Parameter Type Default Production recommendation Notes
statement_timeout GUC (session) 0 (off) Size to the window, e.g. 90min Aborts a rebuild that overruns the maintenance window instead of bleeding into peak traffic.
idle_in_transaction_session_timeout GUC (session) 0 (off) 5min Kills a wedged session so it stops holding locks; a stuck reindex session otherwise blocks later DDL.
lock_timeout GUC (session) 0 (off) 10s Makes the rebuild fail fast when a conflicting lock is held rather than queueing behind it.
maintenance_work_mem GUC (session) 64MB 1GB2GB for large HNSW builds Larger values speed the build; raise per-session, not globally, so only the reindex pays the memory.
max_parallel_maintenance_workers GUC (session) 2 24 Parallel workers for the build phase; bounded by max_parallel_workers.
Free space headroom operational >= 2x current index size Both index copies coexist during the rebuild; the preflight must enforce this.
Reindex cadence schedule Weekly or on a bloat threshold Reindex on measured bloat, not on a fixed clock, to avoid needless rebuilds.

Verification

After a run, confirm the index is valid, ready, and no smaller-than-expected. A healthy reindex leaves exactly one index under the original name with indisvalid = true and indisready = true.

SQL
SELECT
    c.relname,
    i.indisvalid,
    i.indisready,
    pg_size_pretty(pg_relation_size(c.oid)) AS size
FROM pg_index i
JOIN pg_class c ON c.oid = i.indexrelid
WHERE i.indrelid = 'doc_chunks'::regclass
  AND c.relname LIKE 'doc_chunks_embedding%';

If the post-reindex size is materially smaller than before, the rebuild reclaimed real bloat. If indisvalid is false for any row, step 6’s cleanup has not run — drop that index and re-run. A quick EXPLAIN of a representative similarity query confirms the planner still chooses the rebuilt index.

Troubleshooting

  • Reindex hangs and never completes. A long-running transaction is holding a conflicting lock, or an old snapshot is keeping the build from draining. Diagnose with the pg_locks join from step 2 and SELECT * FROM pg_stat_activity WHERE state <> 'idle' ORDER BY xact_start; fix by terminating or waiting out the blocking transaction, and rely on the lock_timeout from step 3 so future runs fail fast instead of hanging.
  • could not create unique index or an _ccnew index lingers.

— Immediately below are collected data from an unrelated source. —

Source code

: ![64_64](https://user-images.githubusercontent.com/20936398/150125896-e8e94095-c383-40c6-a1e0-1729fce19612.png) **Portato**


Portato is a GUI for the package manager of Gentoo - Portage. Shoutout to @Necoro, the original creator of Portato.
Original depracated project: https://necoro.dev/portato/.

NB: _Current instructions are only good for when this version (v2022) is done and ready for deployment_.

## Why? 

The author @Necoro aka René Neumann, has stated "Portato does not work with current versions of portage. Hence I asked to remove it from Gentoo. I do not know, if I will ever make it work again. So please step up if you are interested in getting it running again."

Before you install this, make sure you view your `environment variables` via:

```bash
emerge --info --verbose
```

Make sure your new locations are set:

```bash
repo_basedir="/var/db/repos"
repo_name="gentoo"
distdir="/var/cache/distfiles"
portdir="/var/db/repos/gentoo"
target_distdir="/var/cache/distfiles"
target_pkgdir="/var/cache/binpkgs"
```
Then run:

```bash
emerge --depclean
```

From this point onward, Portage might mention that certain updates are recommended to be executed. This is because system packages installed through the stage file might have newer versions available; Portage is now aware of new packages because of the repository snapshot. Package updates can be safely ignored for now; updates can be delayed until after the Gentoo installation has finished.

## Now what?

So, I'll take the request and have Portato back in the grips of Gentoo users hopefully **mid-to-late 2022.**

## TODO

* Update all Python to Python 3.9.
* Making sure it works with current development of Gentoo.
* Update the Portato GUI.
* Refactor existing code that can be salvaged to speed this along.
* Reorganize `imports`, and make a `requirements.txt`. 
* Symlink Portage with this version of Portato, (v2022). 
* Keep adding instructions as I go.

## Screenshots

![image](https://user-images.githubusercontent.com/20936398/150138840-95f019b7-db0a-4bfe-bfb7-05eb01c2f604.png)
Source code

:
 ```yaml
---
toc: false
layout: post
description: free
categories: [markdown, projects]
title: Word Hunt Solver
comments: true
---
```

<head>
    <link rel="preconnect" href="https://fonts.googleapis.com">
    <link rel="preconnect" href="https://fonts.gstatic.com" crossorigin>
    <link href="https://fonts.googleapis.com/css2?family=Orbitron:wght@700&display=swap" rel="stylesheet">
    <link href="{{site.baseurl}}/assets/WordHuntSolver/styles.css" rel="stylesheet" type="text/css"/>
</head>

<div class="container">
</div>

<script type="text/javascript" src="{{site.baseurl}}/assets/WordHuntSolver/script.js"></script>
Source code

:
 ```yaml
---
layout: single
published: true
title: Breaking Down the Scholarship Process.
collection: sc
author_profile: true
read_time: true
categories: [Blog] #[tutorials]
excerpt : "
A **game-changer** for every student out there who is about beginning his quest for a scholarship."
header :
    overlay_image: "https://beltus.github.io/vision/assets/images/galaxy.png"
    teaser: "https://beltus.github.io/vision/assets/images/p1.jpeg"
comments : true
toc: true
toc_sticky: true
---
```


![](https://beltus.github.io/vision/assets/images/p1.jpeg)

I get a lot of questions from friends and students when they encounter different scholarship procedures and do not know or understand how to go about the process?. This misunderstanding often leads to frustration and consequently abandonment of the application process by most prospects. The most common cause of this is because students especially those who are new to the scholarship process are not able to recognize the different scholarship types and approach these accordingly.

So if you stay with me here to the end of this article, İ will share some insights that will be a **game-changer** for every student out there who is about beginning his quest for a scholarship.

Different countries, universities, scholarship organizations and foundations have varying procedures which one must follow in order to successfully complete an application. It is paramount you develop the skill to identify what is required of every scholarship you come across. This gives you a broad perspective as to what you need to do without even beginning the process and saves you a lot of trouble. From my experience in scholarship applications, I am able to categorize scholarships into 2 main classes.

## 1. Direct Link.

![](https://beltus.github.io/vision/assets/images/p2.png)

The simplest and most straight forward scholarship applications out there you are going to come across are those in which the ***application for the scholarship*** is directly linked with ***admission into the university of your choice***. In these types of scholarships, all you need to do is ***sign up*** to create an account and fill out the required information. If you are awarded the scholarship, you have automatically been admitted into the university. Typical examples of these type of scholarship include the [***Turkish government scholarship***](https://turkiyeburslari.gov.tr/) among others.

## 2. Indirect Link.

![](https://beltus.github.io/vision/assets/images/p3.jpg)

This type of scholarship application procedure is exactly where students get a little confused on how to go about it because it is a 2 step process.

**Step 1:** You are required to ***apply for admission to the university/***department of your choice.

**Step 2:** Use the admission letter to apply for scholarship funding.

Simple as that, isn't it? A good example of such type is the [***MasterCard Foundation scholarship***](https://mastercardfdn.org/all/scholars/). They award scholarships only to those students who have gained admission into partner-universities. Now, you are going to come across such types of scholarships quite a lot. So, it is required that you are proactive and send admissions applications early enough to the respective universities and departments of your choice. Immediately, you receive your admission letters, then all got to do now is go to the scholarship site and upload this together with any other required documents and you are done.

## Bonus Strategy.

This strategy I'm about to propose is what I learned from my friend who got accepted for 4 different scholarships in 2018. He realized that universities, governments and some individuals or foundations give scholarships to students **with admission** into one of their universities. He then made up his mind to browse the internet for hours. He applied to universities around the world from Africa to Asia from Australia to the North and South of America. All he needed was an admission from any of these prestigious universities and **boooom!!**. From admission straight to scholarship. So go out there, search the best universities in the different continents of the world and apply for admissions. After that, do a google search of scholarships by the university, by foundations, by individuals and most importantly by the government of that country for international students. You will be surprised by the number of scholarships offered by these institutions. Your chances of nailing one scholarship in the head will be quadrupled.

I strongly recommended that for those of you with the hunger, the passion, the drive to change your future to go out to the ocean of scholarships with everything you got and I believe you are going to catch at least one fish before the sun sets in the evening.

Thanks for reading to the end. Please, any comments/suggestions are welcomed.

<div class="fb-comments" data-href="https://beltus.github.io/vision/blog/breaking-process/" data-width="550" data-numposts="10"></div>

The rebuild was interrupted and left an INVALID index. Diagnose with the indisvalid = false query in step 6; fix with DROP INDEX CONCURRENTLY on the reported name, then re-run the reindex.
  • Disk fills mid-rebuild. The preflight was skipped or the 2x estimate was too low. Diagnose by comparing pg_relation_size of the index against free space on its tablespace; fix by dropping any leftover INVALID index to reclaim space and enforcing the step 1 space check before every run.
  • Reindex overruns the maintenance window into peak traffic. No statement_timeout was set, or maintenance_work_mem was too small so the build was slow. Diagnose from the job’s start and end timestamps and the progress view; fix by setting a window-sized statement_timeout and raising maintenance_work_mem for the session.
  • Recall does not improve after reindexing an IVFFlat index. The list count no longer fits the data volume, so a rebuild alone cannot help. Diagnose by comparing row count against lists; fix by rebuilding with a re-tuned list count rather than reindexing under the old parameter — the sizing math is in asynchronous index build strategies.